* **WORK INSTRUCTIONS**
Please copy every line of the data in which the string "beanName" appears.

* **SUPPLIED INFORMATION**
>>>

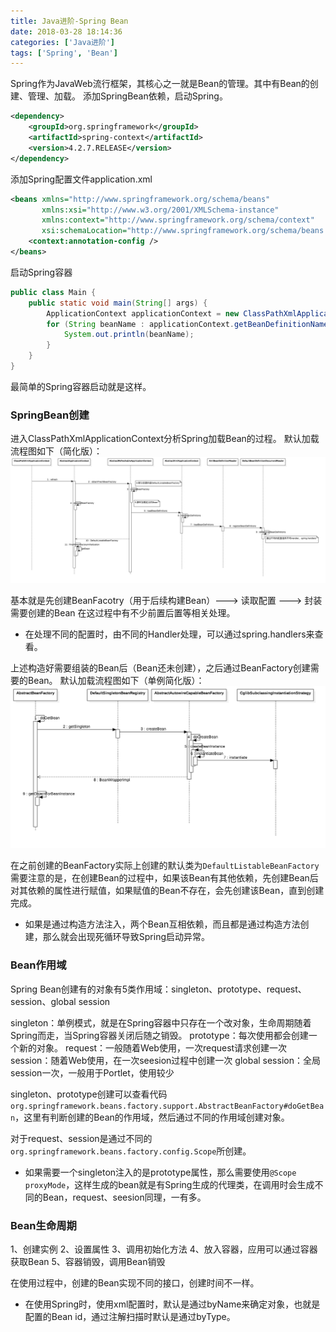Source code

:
 ```yaml
---
title: Java进阶-Spring Bean
date: 2018-03-28 18:14:36
categories: ['Java进阶']
tags: ['Spring', 'Bean']
---
```


Spring作为JavaWeb流行框架，其核心之一就是Bean的管理。其中有Bean的创建、管理、加载。
添加SpringBean依赖，启动Spring。
```xml
<dependency>
    <groupId>org.springframework</groupId>
    <artifactId>spring-context</artifactId>
    <version>4.2.7.RELEASE</version>
</dependency>
```
添加Spring配置文件application.xml
```xml
<beans xmlns="http://www.springframework.org/schema/beans"
       xmlns:xsi="http://www.w3.org/2001/XMLSchema-instance"
       xmlns:context="http://www.springframework.org/schema/context"
       xsi:schemaLocation="http://www.springframework.org/schema/beans http://www.springframework.org/schema/beans/spring-beans.xsd http://www.springframework.org/schema/context http://www.springframework.org/schema/context/spring-context.xsd">
    <context:annotation-config />
</beans>
```
<!-- more -->
启动Spring容器
```java
public class Main {
    public static void main(String[] args) {
        ApplicationContext applicationContext = new ClassPathXmlApplicationContext("classpath:application.xml");
        for (String beanName : applicationContext.getBeanDefinitionNames()) {
            System.out.println(beanName);
        }
    }
}
```
最简单的Spring容器启动就是这样。

### SpringBean创建
进入ClassPathXmlApplicationContext分析Spring加载Bean的过程。
默认加载流程图如下（简化版）：
![](/images/old/20180329Spring基本加载过程.png)

基本就是先创建BeanFacotry（用于后续构建Bean）---> 读取配置 ---> 封装需要创建的Bean
在这过程中有不少前置后置等相关处理。
* 在处理不同的配置时，由不同的Handler处理，可以通过spring.handlers来查看。

上述构造好需要组装的Bean后（Bean还未创建），之后通过BeanFactory创建需要的Bean。
默认加载流程图如下（单例简化版）：
![](/images/old/20180329创建Bean.png)

在之前创建的BeanFactory实际上创建的默认类为`DefaultListableBeanFactory`
需要注意的是，在创建Bean的过程中，如果该Bean有其他依赖，先创建Bean后对其依赖的属性进行赋值，如果赋值的Bean不存在，会先创建该Bean，直到创建完成。

* 如果是通过构造方法注入，两个Bean互相依赖，而且都是通过构造方法创建，那么就会出现死循环导致Spring启动异常。

### Bean作用域
Spring Bean创建有的对象有5类作用域：singleton、prototype、request、session、global session

singleton：单例模式，就是在Spring容器中只存在一个改对象，生命周期随着Spring而走，当Spring容器关闭后随之销毁。
prototype：每次使用都会创建一个新的对象。
request：一般随着Web使用，一次request请求创建一次
session：随着Web使用，在一次seesion过程中创建一次
global session：全局session一次，一般用于Portlet，使用较少

singleton、prototype创建可以查看代码`org.springframework.beans.factory.support.AbstractBeanFactory#doGetBean`，这里有判断创建的Bean的作用域，然后通过不同的作用域创建对象。

对于request、session是通过不同的`org.springframework.beans.factory.config.Scope`所创建。

* 如果需要一个singleton注入的是prototype属性，那么需要使用`@Scope proxyMode`，这样生成的bean就是有Spring生成的代理类，在调用时会生成不同的Bean，request、seesion同理，一有多。

### Bean生命周期
1、创建实例
2、设置属性
3、调用初始化方法
4、放入容器，应用可以通过容器获取Bean
5、容器销毁，调用Bean销毁

在使用过程中，创建的Bean实现不同的接口，创建时间不一样。

* 在使用Spring时，使用xml配置时，默认是通过byName来确定对象，也就是配置的Bean id，通过注解扫描时默认是通过byType。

<<<

* **EXPECTED ANSWER**
        for (String beanName : applicationContext.getBeanDefinitionNames()) {
            System.out.println(beanName);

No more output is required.